* [Material for the task]:

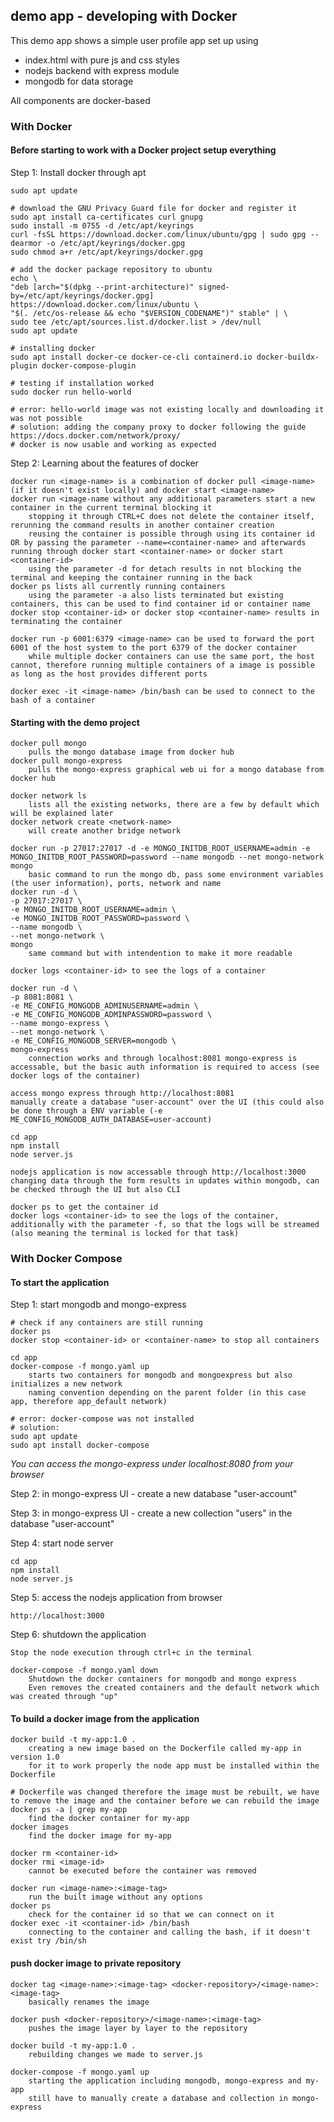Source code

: ## demo app - developing with Docker

This demo app shows a simple user profile app set up using 
- index.html with pure js and css styles
- nodejs backend with express module
- mongodb for data storage

All components are docker-based

### With Docker

#### Before starting to work with a Docker project setup everything

Step 1: Install docker through apt

    sudo apt update

    # download the GNU Privacy Guard file for docker and register it
    sudo apt install ca-certificates curl gnupg
    sudo install -m 0755 -d /etc/apt/keyrings
    curl -fsSL https://download.docker.com/linux/ubuntu/gpg | sudo gpg --dearmor -o /etc/apt/keyrings/docker.gpg
    sudo chmod a+r /etc/apt/keyrings/docker.gpg

    # add the docker package repository to ubuntu
    echo \
    "deb [arch="$(dpkg --print-architecture)" signed-by=/etc/apt/keyrings/docker.gpg] https://download.docker.com/linux/ubuntu \
    "$(. /etc/os-release && echo "$VERSION_CODENAME")" stable" | \
    sudo tee /etc/apt/sources.list.d/docker.list > /dev/null
    sudo apt update

    # installing docker    
    sudo apt install docker-ce docker-ce-cli containerd.io docker-buildx-plugin docker-compose-plugin

    # testing if installation worked
    sudo docker run hello-world

    # error: hello-world image was not existing locally and downloading it was not possible
    # solution: adding the company proxy to docker following the guide https://docs.docker.com/network/proxy/
    # docker is now usable and working as expected

Step 2: Learning about the features of docker

    docker run <image-name> is a combination of docker pull <image-name> (if it doesn't exist locally) and docker start <image-name>
    docker run <image-name without any additional parameters start a new container in the current terminal blocking it
        stopping it through CTRL+C does not delete the container itself, rerunning the command results in another container creation
        reusing the container is possible through using its container id OR by passing the parameter --name=<container-name> and afterwards running through docker start <container-name> or docker start <container-id>
        using the parameter -d for detach results in not blocking the terminal and keeping the container running in the back
    docker ps lists all currently running containers
        using the parameter -a also lists terminated but existing containers, this can be used to find container id or container name
    docker stop <container-id> or docker stop <container-name> results in terminating the container

    docker run -p 6001:6379 <image-name> can be used to forward the port 6001 of the host system to the port 6379 of the docker container
        while multiple docker containers can use the same port, the host cannot, therefore running multiple containers of a image is possible as long as the host provides different ports

    docker exec -it <image-name> /bin/bash can be used to connect to the bash of a container

#### Starting with the demo project

    docker pull mongo
        pulls the mongo database image from docker hub
    docker pull mongo-express
        pulls the mongo-express graphical web ui for a mongo database from docker hub

    docker network ls
        lists all the existing networks, there are a few by default which will be explained later
    docker network create <network-name>
        will create another bridge network

    docker run -p 27017:27017 -d -e MONGO_INITDB_ROOT_USERNAME=admin -e MONGO_INITDB_ROOT_PASSWORD=password --name mongodb --net mongo-network mongo
        basic command to run the mongo db, pass some environment variables (the user information), ports, network and name
    docker run -d \
    -p 27017:27017 \
    -e MONGO_INITDB_ROOT_USERNAME=admin \
    -e MONGO_INITDB_ROOT_PASSWORD=password \
    --name mongodb \
    --net mongo-network \
    mongo
        same command but with intendention to make it more readable 

    docker logs <container-id> to see the logs of a container

    docker run -d \
    -p 8081:8081 \
    -e ME_CONFIG_MONGODB_ADMINUSERNAME=admin \
    -e ME_CONFIG_MONGODB_ADMINPASSWORD=password \
    --name mongo-express \
    --net mongo-network \
    -e ME_CONFIG_MONGODB_SERVER=mongodb \
    mongo-express
        connection works and through localhost:8081 mongo-express is accessable, but the basic auth information is required to access (see docker logs of the container)

    access mongo express through http://localhost:8081
    manually create a database "user-account" over the UI (this could also be done through a ENV variable (-e ME_CONFIG_MONGODB_AUTH_DATABASE=user-account)

    cd app
    npm install 
    node server.js

    nodejs application is now accessable through http://localhost:3000
    changing data through the form results in updates within mongodb, can be checked through the UI but also CLI
    
    docker ps to get the container id
    docker logs <container-id> to see the logs of the container, additionally with the parameter -f, so that the logs will be streamed (also meaning the terminal is locked for that task)

### With Docker Compose

#### To start the application

Step 1: start mongodb and mongo-express

    # check if any containers are still running
    docker ps
    docker stop <container-id> or <container-name> to stop all containers

    cd app
    docker-compose -f mongo.yaml up
        starts two containers for mongodb and mongoexpress but also initializes a new network
        naming convention depending on the parent folder (in this case app, therefore app_default network)

    # error: docker-compose was not installed
    # solution:
    sudo apt update
    sudo apt install docker-compose
    
_You can access the mongo-express under localhost:8080 from your browser_
    
Step 2: in mongo-express UI - create a new database "user-account"

Step 3: in mongo-express UI - create a new collection "users" in the database "user-account"       
    
Step 4: start node server 

    cd app
    npm install
    node server.js
    
Step 5: access the nodejs application from browser 

    http://localhost:3000

Step 6: shutdown the application

    Stop the node execution through ctrl+c in the terminal

    docker-compose -f mongo.yaml down
        Shutdown the docker containers for mongodb and mongo express
        Even removes the created containers and the default network which was created through "up"

#### To build a docker image from the application

    docker build -t my-app:1.0 .
        creating a new image based on the Dockerfile called my-app in version 1.0
        for it to work properly the node app must be installed within the Dockerfile

    # Dockerfile was changed therefore the image must be rebuilt, we have to remove the image and the container before we can rebuild the image
    docker ps -a | grep my-app
        find the docker container for my-app
    docker images
        find the docker image for my-app
    
    docker rm <container-id>
    docker rmi <image-id>
        cannot be executed before the container was removed

    docker run <image-name>:<image-tag>
        run the built image without any options
    docker ps
        check for the container id so that we can connect on it
    docker exec -it <container-id> /bin/bash
        connecting to the container and calling the bash, if it doesn't exist try /bin/sh

#### push docker image to private repository

    docker tag <image-name>:<image-tag> <docker-repository>/<image-name>:<image-tag>
        basically renames the image

    docker push <docker-repository>/<image-name>:<image-tag>
        pushes the image layer by layer to the repository

    docker build -t my-app:1.0 .
        rebuilding changes we made to server.js

    docker-compose -f mongo.yaml up
        starting the application including mongodb, mongo-express and my-app
        still have to manually create a database and collection in mongo-express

* [Task description]:
Retype, exactly and in full, the lines above from the one containing "sudo docker run hello-world" through the one containing "reusing the container".

* [Response]:
    sudo docker run hello-world

    # error: hello-world image was not existing locally and downloading it was not possible
    # solution: adding the company proxy to docker following the guide https://docs.docker.com/network/proxy/
    # docker is now usable and working as expected

Step 2: Learning about the features of docker

    docker run <image-name> is a combination of docker pull <image-name> (if it doesn't exist locally) and docker start <image-name>
    docker run <image-name without any additional parameters start a new container in the current terminal blocking it
        stopping it through CTRL+C does not delete the container itself, rerunning the command results in another container creation
        reusing the container is possible through using its container id OR by passing the parameter --name=<container-name> and afterwards running through docker start <container-name> or docker start <container-id>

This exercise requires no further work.